On June 5, 1998, respondent served petitioners with requests
for admission pursuant to Rule 90. The requested admissions were
as follows:
1. For the 1991 and 1993 taxable years
petitioners are not entitled to dependency exemptions
in the amounts of $10,750.00 and $9,400.00,
respectively.
2. For the 1991 and 1993 taxable years
petitioners are not entitled [to] * * * deductions for
Schedule C expenses in the amounts of $86,560.00 and
$21,140.00, respectively.
3. In 1991 petitioners received a taxable
distribution from an I.R.A. in the amount of $1,121.00.
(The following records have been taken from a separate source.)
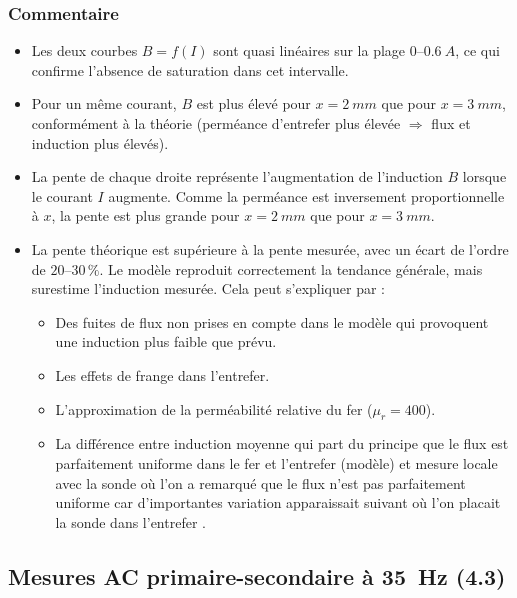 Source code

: \subsubsection{Commentaire}
\begin{itemize}
\item Les deux courbes \(B=f(I)\) sont quasi linéaires sur la plage \(0\)–\(\SI{0.6}{A}\), ce qui confirme l'absence de saturation dans cet intervalle.

\item Pour un même courant, \(B\) est plus élevé pour \(x=\SI{2}{mm}\) que pour \(x=\SI{3}{mm}\), conformément à la théorie (perméance d'entrefer plus élevée $\Rightarrow$ flux et induction plus élevés).

\item La pente de chaque droite représente l'augmentation de l'induction \(B\) lorsque le courant \(I\) augmente. Comme la perméance est inversement proportionnelle à \(x\), la pente est plus grande pour \(x=\SI{2}{mm}\) que pour \(x=\SI{3}{mm}\).

\item La pente théorique est supérieure à la pente mesurée, avec un écart de l'ordre de \(20\)–\(30\,\%\). Le modèle reproduit correctement la tendance générale, mais surestime l'induction mesurée. Cela peut s'expliquer par :
\begin{itemize}
    \item Des fuites de flux non prises en compte dans le modèle qui provoquent une induction plus faible que prévu.
    \item Les effets de frange dans l’entrefer.
    \item L’approximation de la perméabilité relative du fer (\(\mu_r = 400\)).
    \item La différence entre induction moyenne qui part du principe que le flux est parfaitement uniforme dans le fer et l'entrefer (modèle) et mesure locale avec la sonde où l'on a remarqué que le flux n'est pas parfaitement uniforme car d'importantes variation apparaissait suivant où l'on placait la sonde dans l'entrefer .
\end{itemize}

\end{itemize}

\newpage
\subsection{Mesures AC primaire-secondaire à \SI{35}{Hz} (4.3)}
Petitioners failed to report this item on their 1991
return.
4. For the 1991 and 1993 taxable years
petitioners are not entitled to deductions for rental
expenses in the amounts of $36,944.00 and $30,440.00,
respectively.
5. For the 1991 and 1993 taxable years
petitioners are not entitled to itemized deductions in
the amounts of $28,594.00 and $35,925.00, respectively.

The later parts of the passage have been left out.